Poverty: an Overview(NOTE: Poverty - its causes, effects and the solutions to it - will be an ongoing theme of the Appalachia page...) Poverty is probably Appalachia's leading problem. The images of poverty in the United States often are images of the mountains: nine dirty children, a tired woman and a dirtier man standing in the yard around a rusty truck in front of a house in need of repair. The backdrop looks like Madison County, N.C., off U.S. 19W. Or maybe some place further north, near U.S. 23 somewhere in Pike County, Kentucky. The Appalachian Regional Commission (ARC) was created to find solutions to the problem of poverty. That in itself acknowledges the scope of the problem - at least in 1965 when the ARC was created. But is Appalachia still poor? How poor? And Where? Some idea of the overall poverty problem in Appalachia today can be gained by looking at ARC data available through the Appalachian Center at the University of Kentucky. Kentucky has good reason for wanting the world to be aware fo the problem; Appalachian Kentucky has the highest overall poverty rate of any of the region's 13 states, as the chart below shows.

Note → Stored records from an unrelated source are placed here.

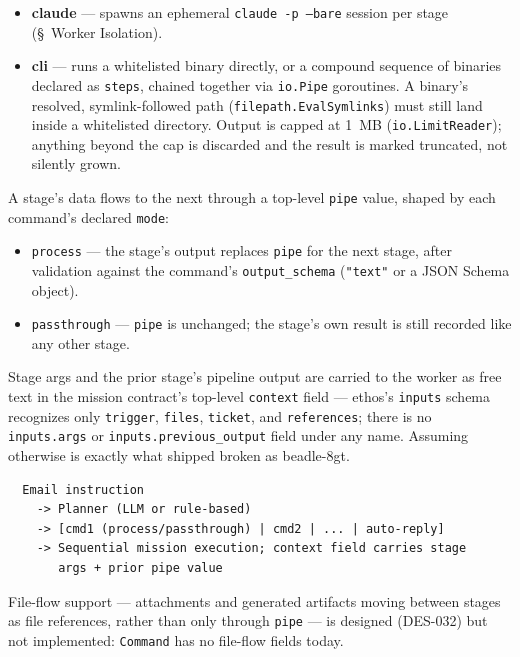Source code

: \documentclass[a4paper,10pt,fleqn]{article}
\begin{document}
\begin{itemize}
  \item \textbf{claude} --- spawns an ephemeral \texttt{claude -p
    --bare} session per stage (\S~Worker Isolation).
  \item \textbf{cli} --- runs a whitelisted binary directly, or a
    compound sequence of binaries declared as \texttt{steps}, chained
    together via \texttt{io.Pipe} goroutines.  A binary's resolved,
    symlink-followed path (\texttt{filepath.\allowbreak EvalSymlinks})
    must still land inside a whitelisted directory.  Output is capped
    at 1~MB
    (\texttt{io.\allowbreak LimitReader}); anything beyond the cap is
    discarded
    and the result is marked truncated, not silently grown.
\end{itemize}

A stage's data flows to the next through a top-level \texttt{pipe}
value, shaped by each command's declared \texttt{mode}:

\begin{itemize}
  \item \texttt{process} --- the stage's output replaces \texttt{pipe}
    for the next stage, after validation against the command's
    \texttt{output\_schema} (\texttt{"text"} or a JSON Schema object).
  \item \texttt{passthrough} --- \texttt{pipe} is unchanged; the
    stage's own result is still recorded like any other stage.
\end{itemize}

Stage args and the prior stage's pipeline output are carried to the
worker as free text in the mission contract's top-level
\texttt{context} field --- ethos's \texttt{inputs} schema recognizes
only \texttt{trigger}, \texttt{files}, \texttt{ticket}, and
\texttt{references}; there is no \texttt{inputs.args} or
\texttt{inputs.previous\_output} field under any name.  Assuming
otherwise is exactly what shipped broken as beadle-8gt.

\begin{verbatim}
  Email instruction
    -> Planner (LLM or rule-based)
    -> [cmd1 (process/passthrough) | cmd2 | ... | auto-reply]
    -> Sequential mission execution; context field carries stage
       args + prior pipe value
\end{verbatim}

File-flow support --- attachments and generated artifacts moving
between stages as file references, rather than only through
\texttt{pipe} --- is designed (DES-032) but not implemented:
\texttt{Command} has no file-flow fields today.
\end{document}
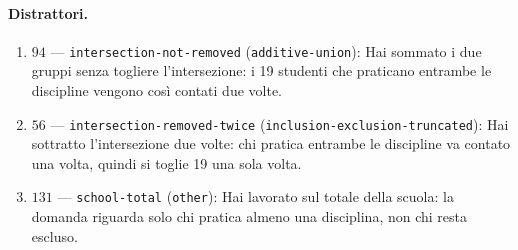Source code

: \paragraph{Distrattori.}
\begin{enumerate}
  \item $94$ --- \texttt{intersection-not-removed} (\texttt{additive-union}): Hai sommato i due gruppi senza togliere l'intersezione: i 19 studenti che praticano entrambe le discipline vengono così contati due volte.
  \item $56$ --- \texttt{intersection-removed-twice} (\texttt{inclusion-exclusion-truncated}): Hai sottratto l'intersezione due volte: chi pratica entrambe le discipline va contato una volta, quindi si toglie 19 una sola volta.
  \item $131$ --- \texttt{school-total} (\texttt{other}): Hai lavorato sul totale della scuola: la domanda riguarda solo chi pratica almeno una disciplina, non chi resta escluso.
\end{enumerate}


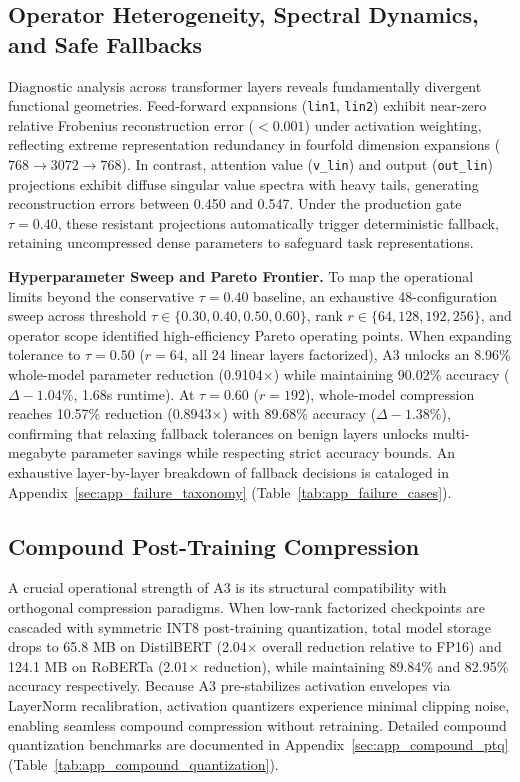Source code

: \subsection{Operator Heterogeneity, Spectral Dynamics, and Safe Fallbacks}
\label{sec:operator_heterogeneity}

Diagnostic analysis across transformer layers reveals fundamentally divergent functional geometries. Feed-forward expansions (\texttt{lin1}, \texttt{lin2}) exhibit near-zero relative Frobenius reconstruction error ($< 0.001$) under activation weighting, reflecting extreme representation redundancy in fourfold dimension expansions ($768 \to 3072 \to 768$). In contrast, attention value (\texttt{v\_lin}) and output (\texttt{out\_lin}) projections exhibit diffuse singular value spectra with heavy tails, generating reconstruction errors between 0.450 and 0.547. Under the production gate $\tau = 0.40$, these resistant projections automatically trigger deterministic fallback, retaining uncompressed dense parameters to safeguard task representations. 

\textbf{Hyperparameter Sweep and Pareto Frontier.} To map the operational limits beyond the conservative $\tau=0.40$ baseline, an exhaustive 48-configuration sweep across threshold $\tau \in \{0.30, 0.40, 0.50, 0.60\}$, rank $r \in \{64, 128, 192, 256\}$, and operator scope identified high-efficiency Pareto operating points. When expanding tolerance to $\tau = 0.50$ ($r=64$, all 24 linear layers factorized), A3 unlocks an 8.96\% whole-model parameter reduction (0.9104$\times$) while maintaining 90.02\% accuracy ($\Delta -1.04\%$, 1.68s runtime). At $\tau = 0.60$ ($r=192$), whole-model compression reaches 10.57\% reduction (0.8943$\times$) with 89.68\% accuracy ($\Delta -1.38\%$), confirming that relaxing fallback tolerances on benign layers unlocks multi-megabyte parameter savings while respecting strict accuracy bounds. An exhaustive layer-by-layer breakdown of fallback decisions is cataloged in Appendix~\ref{sec:app_failure_taxonomy} (Table~\ref{tab:app_failure_cases}).

\subsection{Compound Post-Training Compression}
\label{sec:compound_compression}

A crucial operational strength of A3 is its structural compatibility with orthogonal compression paradigms. When low-rank factorized checkpoints are cascaded with symmetric INT8 post-training quantization, total model storage drops to 65.8 MB on DistilBERT (2.04$\times$ overall reduction relative to FP16) and 124.1 MB on RoBERTa (2.01$\times$ reduction), while maintaining 89.84\% and 82.95\% accuracy respectively. Because A3 pre-stabilizes activation envelopes via LayerNorm recalibration, activation quantizers experience minimal clipping noise, enabling seamless compound compression without retraining. Detailed compound quantization benchmarks are documented in Appendix~\ref{sec:app_compound_ptq} (Table~\ref{tab:app_compound_quantization}).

But the extremity of poverty in portions of Appalachia also highlights the region's problems. Taken as a whole, Pennsylvania's Appalachian counties do not have a poverty rate significantly higher than the national average. But the region's most severe poverty (as measured on a census district basis) is in that state - with 80% of the population living below the poverty line in one of the state's census areas. Tennessee comes in a close second with a census district at a 79% poverty rate.
A picture being worth a thousand words, perhaps the best understanding of the geography of poverty in Appalachia comes from looking at some of the ARC maps available through the Appalachian Center. A county map of the whole of Appalachia shows 1990 poverty levels. From the map it's clear that East Kentucky and the southern half of West Virginia are the heartland of Appalachian poverty.